La soutenance aura lieu le Jeudi 26 Juin 2025 à 9h30, au lieu suivant :
Salle Athéna, Maison de la Recherche, Université Sorbonne Nouvelle
4 Rue des Irlandais, 75005 Paris.
Devant un jury composé de :
- Mme Elisabeth DELAIS-ROUSSARIE, DR – CNRS (rapportrice)
- M. Frederic ISEL, PR – Université Paris Nanterre (examinateur)
- Mme Sharon PEPERKAMP, DR – CNRS (rapportrice)
- Mme Claire PILLOT-LOISEAU, PR – Université Sorbonne Nouvelle (examinatrice)
- M. Rachid RIDOUANE, DR – CNRS (directeur de thèse)
———————————-Résumé ——————————————-
L’acquisition de la prosodie du français par des apprenants sinophones : Études acoustique, perceptive et électroencéphalographique
Bien que centrale dans la communication parlée, la prosodie reste un domaine moins exploré dans les travaux de recherche sur l’acquisition des langues secondes. Cette thèse traite de la segmentation et de l’organisation prosodiques en français chez des locuteurs natifs francophones et des apprenants sinophones de trois niveaux (débutants, intermédiaires, avancés).
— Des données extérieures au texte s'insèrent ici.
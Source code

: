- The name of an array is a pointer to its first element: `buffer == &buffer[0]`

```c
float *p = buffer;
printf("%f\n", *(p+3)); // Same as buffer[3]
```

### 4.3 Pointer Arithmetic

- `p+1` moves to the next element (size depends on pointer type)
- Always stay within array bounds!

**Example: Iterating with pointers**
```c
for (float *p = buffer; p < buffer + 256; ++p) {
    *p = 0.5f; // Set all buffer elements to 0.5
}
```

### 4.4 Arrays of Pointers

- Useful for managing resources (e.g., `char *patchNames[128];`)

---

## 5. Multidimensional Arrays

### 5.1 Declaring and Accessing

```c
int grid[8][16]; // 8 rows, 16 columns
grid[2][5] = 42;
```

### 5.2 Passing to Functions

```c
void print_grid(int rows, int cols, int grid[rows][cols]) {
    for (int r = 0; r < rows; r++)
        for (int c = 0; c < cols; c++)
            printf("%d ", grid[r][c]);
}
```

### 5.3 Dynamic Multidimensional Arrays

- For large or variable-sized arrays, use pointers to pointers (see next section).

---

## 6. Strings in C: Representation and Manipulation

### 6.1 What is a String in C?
La prosodie assume notamment deux rôles clés : délimiter les unités syntaxiques et structurer le flux temporel-rythmique. Le mandarin, utilisant des tons lexicaux, mobilise différemment ces éléments, comparé au français. Notre recherche cherche à montrer comment les apprenants sinophones acquièrent la prosodie française pour traiter des ambiguïtés syntaxiques locales, illustrées par des phrases à clôture précoce (CP : « Chaque fois que le serpent mangeait, le rat se cachait. ») ou tardive (CT : « Chaque fois que le serpent mangeait le rat, le lapin se cachait. »). Pour cela, des données acoustiques (31 locuteurs : 10 natifs, 21 apprenants), perceptives (60 auditeurs : 20 natifs, 40 apprenants) et électroencéphalographiques (60 participants : 20 natifs, 40 apprenants) ont été analysées, totalisant 151 individus.
Les résultats acoustiques révèlent que dès le niveau intermédiaire, les apprenants utilisent la montée du F0 et l’allongement final pour signaler les frontières CP et CT. Concernant l’organisation prosodique, les valeurs de neuf paramètres quantitatifs (%V, ΔC et ∆V, VarcoV et VarcoC, nPVI-V et rPVI-C, CCI-C et CCI-V) ont révélé une même tendance dans l’évolution du patron rythmique : il devient de plus en plus stable à mesure que le niveau de français progresse. Sur le plan perceptif, les apprenants (et, dans une moindre mesure, les natifs) rencontrent des difficultés accrues avec les structures complexes comme la CP. Les données EEG montrent que les frontières CP et CT activent une closure positive shift (CPS) chez tous les groupes, confirmant leur traitement neurocognitif. Une neuroplasticité est suggérée par les variations topographiques des CPS entre natifs et apprenants durant le traitement de la CP. La ramp-like negativity, observée pour la CT, reflète un processus top-down chez les natifs contre un mécanisme bottom-up chez les apprenants lors de l’analyse des indices acoustiques.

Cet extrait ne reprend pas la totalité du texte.